The whole Miles literally blackmailing Grey into risking his life as an undercover operative thing left a really bad taste for me. And then how they just kinda slid past the blackmail and made it seem like a normal thing. Seems to me in that situation Miles would have made an enemy for life in Grey, but at the end they were just buddy-buddy.

And the way Grey got Max out of town baffles me. The cops are chasing him because he's "a wanted man"; when they pull him over Max is in plain sight; yet later nobody knows what happened to her. For that matter, how did Grey get from being surrounded by cops in combat armor with assault rifles to driving away with Max? I guess when they surrounded the place they must have used a hard perimeter; nothing else explains how easily he got through it.

I don't know, the sheer stupidity of this show is really getting to me. I've made it this far (out of loyalty to the brilliant Greg Rucka comics the show is based on), so I guess I'll tough it out for the of the season. But if the show comes back next year, I doubt I'll be there.


----------



## Tony_T (Nov 2, 2017)

Not sure why Dex hasn’t had a three-way on the show yet.
Thought this would have been the episode when Dex was discussing with Grey and Miles how it was funny how they were both inside of her, but not at the same time.


----------



## pkscout (Jan 11, 2003)

Tony_T said:


> Not sure why Dex hasn't had a three-way on the show yet.
> Thought this would have been the episode when Dex was discussing with Grey and Miles how it was funny how they were both inside of her, but not at the same time.


Only in a porn movie was that a setup for a three way.


----------



## dtle (Dec 12, 2001)

Tony_T said:


> they were both inside of her, but not at the same time.


"Group hug?"

Even though it's a cliche, I do like the fact that Dex's new "nemesis" is a woman who she has feelings for.


----------



## mlsnyc (Dec 3, 2009)

When they met in the bar, I thought the hit person was so good she tracked Dex down and the hookup was part of her plan to run down the gang who stole the truck. Turns out it was just a coincidence.


----------



## astrohip (Jan 7, 2003)

Really enjoying this show. Ratings aren't strong, so I have no idea how it will fare, but it's become a fun show to watch.

The characters have developed personality, love watching all the goings-on at the bar (Tookie, Ansel, mini-disasters, etc), and they've done a good job of slowly developing Dex's (and others) back story. Unlike so many Broadcast dramas where they drop ten years of back story in the first episode, with Stumptown they give us a little over time.

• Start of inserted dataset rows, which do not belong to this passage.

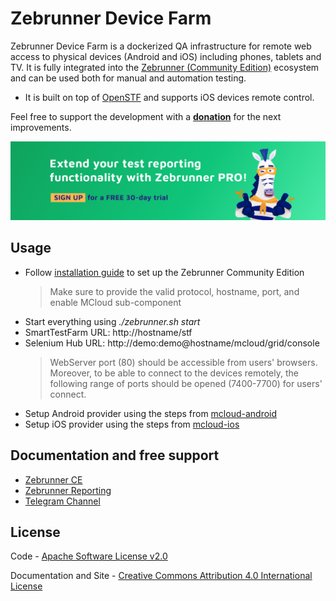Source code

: Zebrunner Device Farm
==================

Zebrunner Device Farm is a dockerized QA infrastructure for remote web access to physical devices (Android and iOS) including phones, tablets and TV. It is fully integrated into the [Zebrunner (Community Edition)](https://zebrunner.github.io/zebrunner) ecosystem and can be used both for manual and automation testing.

* It is built on top of [OpenSTF](https://github.com/openstf) and supports iOS devices remote control.

Feel free to support the development with a [**donation**](https://www.paypal.com/donate?hosted_button_id=JLQ4U468TWQPS) for the next improvements.
<p align="center">
  <a href="https://zebrunner.com/"><img alt="Zebrunner" src="./docs/img/zebrunner_intro.png"></a>
</p>

## Usage
* Follow [installation guide](https://zebrunner.github.io/zebrunner/install-guide/) to set up the Zebrunner Community Edition
  > Make sure to provide the valid protocol, hostname, port, and enable MCloud sub-component
* Start everything using _./zebrunner.sh start_
* SmartTestFarm URL: http://hostname/stf
* Selenium Hub URL: http://demo:demo@hostname/mcloud/grid/console
   > WebServer port (80) should be accessible from users' browsers. Moreover, to be able to connect to the devices remotely, the following range of ports should be opened (7400-7700) for users' connect.
* Setup Android provider using the steps from [mcloud-android](https://github.com/zebrunner/mcloud-android/blob/master/README.md)
* Setup iOS provider using the steps from [mcloud-ios](https://github.com/zebrunner/mcloud-ios/blob/master/README.md)

## Documentation and free support
* [Zebrunner CE](https://zebrunner.github.io/zebrunner) 
* [Zebrunner Reporting](https://zebrunner.com/documentation) 
* [Telegram Channel](https://t.me/zebrunner)
 
## License
Code - [Apache Software License v2.0](http://www.apache.org/licenses/LICENSE-2.0)

Documentation and Site - [Creative Commons Attribution 4.0 International License](http://creativecommons.org/licenses/by/4.0/deed.en_US)
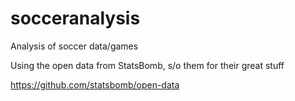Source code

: # socceranalysis
Analysis of soccer data/games

Using the open data from StatsBomb, s/o them for their great stuff

https://github.com/statsbomb/open-data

Some eps skip it, and others, like this past week, spend most of it on our character's history.

They're doing a good job of mixing the typical procedural "story of the week" with long-term character development and back story. Hope we get a second season.


----------



## madscientist (Nov 12, 2003)

Somehow I missed the episode where they finished up Grey's undercover operation... don't know what happened to it but it's not on my TiVo. Well, I don't feel too badly about it. I've been enjoying the last few episodes, but (spoiler for previews for next week):


Spoiler



at the end of this week's episode (trip to LA) I was telling my wife how it makes me so much happier with the show now that they've done away with the will they/won't they between Grey and Dex, and literally two minutes later I see the previews for next week...


----------



## Tony_T (Nov 2, 2017)

The ABC App has all episodes available


----------



## astrohip (Jan 7, 2003)

madscientist said:


> Somehow I missed the episode where they finished up Grey's undercover operation..


Everything went to hell, but someone saved the day (and the sting). <-Sorry, typical TV undercover op.

BUT, toward the end of the bust... Grey helped Eve escape. She tried to talk him into joining her, but he said a life on the run wasn't for him. The cops suspect he was involved in her not being on the scene and arrested, but can't prove it.

I'm probably forgetting a million little things, but details from shows like this fly out of my brain as quickly as they once landed.


----------



## Amnesia (Jan 30, 2005)

It's worth watching just for the little bit between Gray and Miles at the police station at the end...


----------



## eddyj (Jun 20, 2002)

astrohip said:


> I'm probably forgetting a million little things, but details from shows like this fly out of my brain as quickly as they once landed.


He gave her his truck, which was part of the reason he was looking at buying that car this week.


----------



## madscientist (Nov 12, 2003)

Tony_T said:


> The ABC App has all episodes available


With commercials, no doubt. I virtually never watch anything with (unskippable) commercials. Well, I'll see.

Thanks for the pointer!


----------



## Tony_T (Nov 2, 2017)

madscientist said:


> With commercials, no doubt. I virtually never watch anything with (unskippable) commercials. Well, I'll see.
> 
> Thanks for the pointer!


If you have Hulu, they also have it.


----------



## Steveknj (Mar 10, 2003)

I still like it. It's light and fun. It's not must see TV, but it's a decent way to pass an hour of time (well 40 minutes on the DVR).


----------



## astrohip (Jan 7, 2003)

Tonight is the season (series?) finale of Stumptown. I've grown to really like this show. Never read the comics, so I have no idea what they were like, or what fans were expecting. I'm guessing this is a bubble show, as far as renewal, although I've heard no buzz either way.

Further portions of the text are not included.